#### [ASSIGNMENT]
Across the data below, how many lines have the word "group" in them? Respond with the number alone.

[Dataset entries]
§ §
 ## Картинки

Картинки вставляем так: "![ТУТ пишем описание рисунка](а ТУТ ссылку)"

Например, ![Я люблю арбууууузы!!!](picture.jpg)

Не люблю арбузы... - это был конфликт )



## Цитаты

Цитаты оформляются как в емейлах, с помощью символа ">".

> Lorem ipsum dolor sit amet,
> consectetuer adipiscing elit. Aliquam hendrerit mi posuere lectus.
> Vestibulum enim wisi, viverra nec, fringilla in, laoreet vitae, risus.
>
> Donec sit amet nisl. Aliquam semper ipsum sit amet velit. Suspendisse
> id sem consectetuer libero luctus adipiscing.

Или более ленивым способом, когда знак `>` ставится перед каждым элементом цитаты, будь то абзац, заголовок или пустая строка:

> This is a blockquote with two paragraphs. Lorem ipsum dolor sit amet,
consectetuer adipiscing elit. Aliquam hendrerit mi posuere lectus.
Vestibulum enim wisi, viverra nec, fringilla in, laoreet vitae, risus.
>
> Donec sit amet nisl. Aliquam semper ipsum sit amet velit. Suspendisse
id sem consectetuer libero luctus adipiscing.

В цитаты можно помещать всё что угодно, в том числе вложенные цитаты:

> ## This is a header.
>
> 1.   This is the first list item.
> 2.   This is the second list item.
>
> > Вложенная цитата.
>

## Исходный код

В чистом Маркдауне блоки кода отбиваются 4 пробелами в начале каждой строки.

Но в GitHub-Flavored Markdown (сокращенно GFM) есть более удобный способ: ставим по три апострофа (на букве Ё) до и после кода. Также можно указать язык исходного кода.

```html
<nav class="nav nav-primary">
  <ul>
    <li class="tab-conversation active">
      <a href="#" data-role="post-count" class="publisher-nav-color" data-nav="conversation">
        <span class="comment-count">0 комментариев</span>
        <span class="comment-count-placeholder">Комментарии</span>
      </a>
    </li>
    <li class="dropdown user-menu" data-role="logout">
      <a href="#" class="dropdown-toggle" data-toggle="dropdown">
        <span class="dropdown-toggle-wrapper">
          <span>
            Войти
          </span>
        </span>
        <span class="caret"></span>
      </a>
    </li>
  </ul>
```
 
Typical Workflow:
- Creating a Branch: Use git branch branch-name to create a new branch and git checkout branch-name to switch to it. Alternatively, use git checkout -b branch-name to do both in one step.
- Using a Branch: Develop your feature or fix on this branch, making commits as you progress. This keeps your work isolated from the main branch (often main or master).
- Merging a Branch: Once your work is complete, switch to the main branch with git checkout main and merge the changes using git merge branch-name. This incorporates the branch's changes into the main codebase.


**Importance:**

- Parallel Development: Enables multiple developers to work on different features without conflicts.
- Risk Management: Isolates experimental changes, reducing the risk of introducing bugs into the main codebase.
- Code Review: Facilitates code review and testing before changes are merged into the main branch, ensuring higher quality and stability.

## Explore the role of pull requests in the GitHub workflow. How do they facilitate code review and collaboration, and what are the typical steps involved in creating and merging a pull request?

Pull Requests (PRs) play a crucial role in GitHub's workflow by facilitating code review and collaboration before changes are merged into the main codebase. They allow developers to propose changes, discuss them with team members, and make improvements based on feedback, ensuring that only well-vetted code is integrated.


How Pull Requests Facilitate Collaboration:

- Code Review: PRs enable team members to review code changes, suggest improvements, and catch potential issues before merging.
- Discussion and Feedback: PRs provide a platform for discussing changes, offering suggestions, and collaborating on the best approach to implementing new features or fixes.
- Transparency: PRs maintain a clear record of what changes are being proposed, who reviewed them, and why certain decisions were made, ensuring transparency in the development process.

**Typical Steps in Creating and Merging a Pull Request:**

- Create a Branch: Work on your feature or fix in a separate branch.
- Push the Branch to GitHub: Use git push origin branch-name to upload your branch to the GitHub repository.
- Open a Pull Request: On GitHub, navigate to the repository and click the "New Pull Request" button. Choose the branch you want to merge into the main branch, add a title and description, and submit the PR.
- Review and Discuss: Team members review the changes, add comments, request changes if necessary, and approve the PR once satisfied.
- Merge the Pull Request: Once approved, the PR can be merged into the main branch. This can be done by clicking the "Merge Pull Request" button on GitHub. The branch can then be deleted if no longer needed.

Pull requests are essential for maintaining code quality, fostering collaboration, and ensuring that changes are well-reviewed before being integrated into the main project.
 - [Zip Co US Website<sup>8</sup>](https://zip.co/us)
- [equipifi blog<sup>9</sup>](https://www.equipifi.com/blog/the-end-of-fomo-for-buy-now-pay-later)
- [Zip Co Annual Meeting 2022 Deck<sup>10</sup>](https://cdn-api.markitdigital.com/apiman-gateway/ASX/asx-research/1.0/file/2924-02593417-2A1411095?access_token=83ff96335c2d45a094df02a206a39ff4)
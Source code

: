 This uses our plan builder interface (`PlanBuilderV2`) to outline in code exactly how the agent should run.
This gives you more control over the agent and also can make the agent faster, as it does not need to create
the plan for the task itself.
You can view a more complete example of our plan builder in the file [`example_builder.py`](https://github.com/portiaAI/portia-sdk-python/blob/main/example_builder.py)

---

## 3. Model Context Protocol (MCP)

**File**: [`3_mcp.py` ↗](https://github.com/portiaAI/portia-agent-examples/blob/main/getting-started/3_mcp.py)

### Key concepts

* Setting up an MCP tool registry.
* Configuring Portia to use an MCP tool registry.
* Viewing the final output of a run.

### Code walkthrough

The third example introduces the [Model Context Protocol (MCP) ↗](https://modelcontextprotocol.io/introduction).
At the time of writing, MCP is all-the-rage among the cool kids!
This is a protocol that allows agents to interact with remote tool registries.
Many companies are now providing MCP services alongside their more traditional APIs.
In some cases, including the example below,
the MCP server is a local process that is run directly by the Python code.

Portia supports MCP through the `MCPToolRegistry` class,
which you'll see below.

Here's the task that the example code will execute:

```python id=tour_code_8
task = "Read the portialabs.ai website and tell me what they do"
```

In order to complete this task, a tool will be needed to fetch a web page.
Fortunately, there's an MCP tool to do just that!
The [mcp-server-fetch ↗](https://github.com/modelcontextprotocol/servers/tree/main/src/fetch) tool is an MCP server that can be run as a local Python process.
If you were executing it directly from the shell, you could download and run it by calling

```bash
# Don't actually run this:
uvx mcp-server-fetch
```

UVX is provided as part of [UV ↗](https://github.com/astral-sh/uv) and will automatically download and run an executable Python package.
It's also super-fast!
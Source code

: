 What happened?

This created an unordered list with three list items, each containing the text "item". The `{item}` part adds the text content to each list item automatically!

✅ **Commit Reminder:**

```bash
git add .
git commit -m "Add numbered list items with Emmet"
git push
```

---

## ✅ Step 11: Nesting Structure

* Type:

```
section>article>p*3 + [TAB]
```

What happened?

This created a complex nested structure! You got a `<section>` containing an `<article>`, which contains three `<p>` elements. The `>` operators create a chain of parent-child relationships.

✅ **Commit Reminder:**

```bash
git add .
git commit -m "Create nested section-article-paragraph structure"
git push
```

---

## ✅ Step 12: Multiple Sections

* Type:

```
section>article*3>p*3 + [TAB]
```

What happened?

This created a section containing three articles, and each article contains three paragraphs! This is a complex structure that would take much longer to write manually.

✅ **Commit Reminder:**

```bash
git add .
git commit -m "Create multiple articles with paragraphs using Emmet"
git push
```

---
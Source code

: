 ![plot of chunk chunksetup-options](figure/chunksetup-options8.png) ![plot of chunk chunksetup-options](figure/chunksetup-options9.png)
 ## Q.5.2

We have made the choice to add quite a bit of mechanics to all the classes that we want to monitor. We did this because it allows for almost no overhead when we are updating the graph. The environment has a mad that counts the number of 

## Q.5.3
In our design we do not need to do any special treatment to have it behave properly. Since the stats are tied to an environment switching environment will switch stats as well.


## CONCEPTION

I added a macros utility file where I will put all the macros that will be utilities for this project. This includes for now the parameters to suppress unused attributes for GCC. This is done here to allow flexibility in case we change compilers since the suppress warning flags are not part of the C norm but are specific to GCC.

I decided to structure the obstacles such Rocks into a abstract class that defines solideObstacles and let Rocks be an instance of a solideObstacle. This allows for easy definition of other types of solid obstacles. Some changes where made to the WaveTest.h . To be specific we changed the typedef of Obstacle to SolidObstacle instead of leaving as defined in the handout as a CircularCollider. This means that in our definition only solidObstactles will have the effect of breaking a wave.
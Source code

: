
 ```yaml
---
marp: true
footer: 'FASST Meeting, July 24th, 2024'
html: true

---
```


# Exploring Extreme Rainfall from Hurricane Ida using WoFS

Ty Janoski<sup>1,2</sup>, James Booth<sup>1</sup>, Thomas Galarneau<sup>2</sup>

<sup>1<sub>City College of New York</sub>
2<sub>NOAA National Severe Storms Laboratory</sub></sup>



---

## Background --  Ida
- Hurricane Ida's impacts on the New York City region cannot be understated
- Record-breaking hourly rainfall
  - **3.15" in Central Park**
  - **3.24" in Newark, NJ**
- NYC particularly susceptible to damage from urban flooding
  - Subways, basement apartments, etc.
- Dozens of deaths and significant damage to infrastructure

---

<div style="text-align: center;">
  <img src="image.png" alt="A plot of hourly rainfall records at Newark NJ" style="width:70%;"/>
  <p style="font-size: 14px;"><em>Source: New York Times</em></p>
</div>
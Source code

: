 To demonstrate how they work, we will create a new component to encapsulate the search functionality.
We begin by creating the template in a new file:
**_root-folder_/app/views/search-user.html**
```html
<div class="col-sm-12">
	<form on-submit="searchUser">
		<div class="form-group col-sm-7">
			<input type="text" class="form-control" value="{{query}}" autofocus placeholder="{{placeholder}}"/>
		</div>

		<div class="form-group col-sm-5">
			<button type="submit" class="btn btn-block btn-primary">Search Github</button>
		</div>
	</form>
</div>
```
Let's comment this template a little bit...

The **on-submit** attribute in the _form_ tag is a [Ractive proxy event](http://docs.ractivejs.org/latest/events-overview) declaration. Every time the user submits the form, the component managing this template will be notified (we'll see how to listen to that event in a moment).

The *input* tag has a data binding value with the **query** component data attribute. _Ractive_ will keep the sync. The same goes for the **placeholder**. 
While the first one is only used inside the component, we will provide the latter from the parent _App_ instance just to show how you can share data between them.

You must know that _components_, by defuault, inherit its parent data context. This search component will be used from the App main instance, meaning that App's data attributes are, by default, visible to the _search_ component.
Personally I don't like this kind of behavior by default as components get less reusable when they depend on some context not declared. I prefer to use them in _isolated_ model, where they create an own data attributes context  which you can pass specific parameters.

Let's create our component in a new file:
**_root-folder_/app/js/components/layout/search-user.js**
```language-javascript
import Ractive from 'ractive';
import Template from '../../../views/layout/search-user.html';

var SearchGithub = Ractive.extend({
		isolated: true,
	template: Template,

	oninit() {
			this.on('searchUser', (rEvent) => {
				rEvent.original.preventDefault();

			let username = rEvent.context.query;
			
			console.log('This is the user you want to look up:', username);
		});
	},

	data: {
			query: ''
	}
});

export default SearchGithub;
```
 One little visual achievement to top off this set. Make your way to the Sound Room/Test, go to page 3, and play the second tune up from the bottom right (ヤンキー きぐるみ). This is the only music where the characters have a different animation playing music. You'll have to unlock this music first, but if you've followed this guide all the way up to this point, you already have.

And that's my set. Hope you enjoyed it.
§ §
#### [RESULT OF THE TASK]
2